Ortega: As earlier said, it starts with the self. You are going into yourself as a person, as a leader, from how you make decisions. You start to understand that you learn about how to think slow and fast, if I borrow from Kahneman. And then you start to apply this to other things such as strategy, operations management. You are basically learning the art and science of conducting the business orchestra. But you also meet these amazing people, and you gain from an accumulated experience from diverse industries. Imagine being in a room with someone in the Aviation industry, someone who manages an investment fund, another person in Technology or construction. It’s like accumulating an experience of over 1000 years in these two years.
BigEyeug Team: So tell us about strategy. It’s this complicated fancy word.
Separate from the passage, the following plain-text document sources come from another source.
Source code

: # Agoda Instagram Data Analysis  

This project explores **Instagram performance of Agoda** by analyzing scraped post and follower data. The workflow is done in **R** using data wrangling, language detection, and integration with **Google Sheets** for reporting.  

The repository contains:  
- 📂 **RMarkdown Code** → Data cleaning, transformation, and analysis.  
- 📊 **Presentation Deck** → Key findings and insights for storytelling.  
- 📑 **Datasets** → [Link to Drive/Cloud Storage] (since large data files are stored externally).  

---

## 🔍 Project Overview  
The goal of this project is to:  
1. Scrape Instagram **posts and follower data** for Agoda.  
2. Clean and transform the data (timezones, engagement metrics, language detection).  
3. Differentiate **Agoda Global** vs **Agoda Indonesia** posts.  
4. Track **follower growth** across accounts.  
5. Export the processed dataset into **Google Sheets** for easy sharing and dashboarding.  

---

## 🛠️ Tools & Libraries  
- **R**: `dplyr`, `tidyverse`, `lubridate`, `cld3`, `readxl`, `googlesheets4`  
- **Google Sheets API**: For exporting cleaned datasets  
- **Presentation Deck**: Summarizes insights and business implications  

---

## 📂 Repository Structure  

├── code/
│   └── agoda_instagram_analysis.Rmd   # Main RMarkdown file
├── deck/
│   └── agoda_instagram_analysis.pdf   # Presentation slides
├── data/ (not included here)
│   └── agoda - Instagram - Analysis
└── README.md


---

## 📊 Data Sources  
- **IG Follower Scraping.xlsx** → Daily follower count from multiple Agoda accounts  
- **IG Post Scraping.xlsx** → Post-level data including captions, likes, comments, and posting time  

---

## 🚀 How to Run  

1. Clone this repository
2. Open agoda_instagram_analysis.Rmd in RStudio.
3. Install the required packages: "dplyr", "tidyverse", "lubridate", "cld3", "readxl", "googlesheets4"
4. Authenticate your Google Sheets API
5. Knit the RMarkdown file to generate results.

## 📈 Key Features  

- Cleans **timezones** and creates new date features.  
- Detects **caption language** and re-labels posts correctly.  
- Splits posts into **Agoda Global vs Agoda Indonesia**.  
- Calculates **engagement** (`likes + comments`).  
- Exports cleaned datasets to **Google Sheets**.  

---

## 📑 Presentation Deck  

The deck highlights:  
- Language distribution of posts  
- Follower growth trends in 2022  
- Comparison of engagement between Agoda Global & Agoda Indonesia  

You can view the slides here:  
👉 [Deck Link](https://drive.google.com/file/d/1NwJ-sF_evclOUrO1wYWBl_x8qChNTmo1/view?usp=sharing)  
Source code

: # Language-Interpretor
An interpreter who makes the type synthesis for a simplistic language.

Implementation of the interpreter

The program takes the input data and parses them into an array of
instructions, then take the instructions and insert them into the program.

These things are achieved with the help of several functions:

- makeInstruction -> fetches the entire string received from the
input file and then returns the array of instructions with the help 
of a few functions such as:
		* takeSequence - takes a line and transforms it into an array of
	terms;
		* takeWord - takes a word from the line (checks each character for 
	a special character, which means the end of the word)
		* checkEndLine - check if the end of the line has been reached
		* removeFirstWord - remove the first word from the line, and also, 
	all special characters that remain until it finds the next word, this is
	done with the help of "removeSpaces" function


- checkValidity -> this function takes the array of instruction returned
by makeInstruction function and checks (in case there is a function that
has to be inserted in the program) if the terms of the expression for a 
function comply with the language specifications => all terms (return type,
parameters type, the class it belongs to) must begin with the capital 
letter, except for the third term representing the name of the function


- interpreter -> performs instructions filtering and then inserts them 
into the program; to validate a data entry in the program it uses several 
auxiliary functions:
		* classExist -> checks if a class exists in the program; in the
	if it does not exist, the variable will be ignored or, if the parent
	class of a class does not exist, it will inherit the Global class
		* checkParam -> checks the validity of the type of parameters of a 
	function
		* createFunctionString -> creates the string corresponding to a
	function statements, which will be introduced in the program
Ortega: Arrrgh. I love strategy. And right now, I will put it to one thing – possibilities. Strategy is the art of imagining possibilities. There are the other definitions around it. For example how Porter would define it, or Roger Martin or HBS. But to make it simple. It’s all this work you do in imagining what can be possible. You ask, what else? Where else have we not looked? What can we try with what we have? Can we recombine these things? Can this do something else? And what do we have at hand? So in business school, they would say something, it’s to pick a position, and choosing the advantages with which you’re going to hold that position. The real takeaway is that strategy is not a plan, it’s a creative process.
BigEyeug Team: You believe everyone can be a strategist?
Ortega: Certainly so. Everybody is already a strategist. They may be bad strategists, but everyone is a practitioner of strategy. Since we’re all strategists, then we can try to be good at this thing. And I want to show people that strategy is alive and present in every aspect of their life. If you have 100K to take you through a month, you are making trade-offs, you are making integrated choices. That is strategy. If a company has meagre resources but it wants to take on a giant, the thinking that goes into how it will do that, what paths it will take, and why those paths, that’s strategy. You see a lovely person would you love to settle down with, how do you convince them to this fact, that’s strategy.
BigEyeug Team: Some people are beginning to call you some Ugandan Father of Strategy. How do you take that?
Ortega: I am a blank slate when it comes to titles. I learned early on to not get worked up by titles. Because you can get lose in them. At the end of the day, it’s the work to elevate us, the work that we do. And above all, I subscribe to this phrase from the Society of Jesus -Ad Majorem Dei Gloriam, that everything we do is for the greater glory of God. It’s all about his gaze. The titles do not belong to us.
BigEyeug Team: So where do we go from here? Now that you’re back. Are you going back into industry? Will you continue your own ventures? Any clues.
Ortega: I am breathing in the moment. There’s something about presence. Certainly, I am ready for action. I am ready to go back to the ground, to transform organizations, to be part of excellent operations, of Uganda’s industrialization process. But I have discussions in the background, and some announcements will happen soon. I have learned about long-term commitments; you must be sure the next step is about these long-term decisions.
BigEyeug Team: Does this also involve finally showing us your Queen?
Ortega: Huh. Did you people get permission to ask about this personal matters. Let’s take it that I will be making long term commitments to a couple of things, to people, to communities, to places. It’s about the next decade.
BigEyeug Team: Parting shots?
Ortega: We must not give up on our country. We must acquire new ways of thinking about our challenges. We must think in possibilities. That’s the work of our generation, to imagine new paths, and to bet on this country, on its people, to bet on what it can be, what it can become.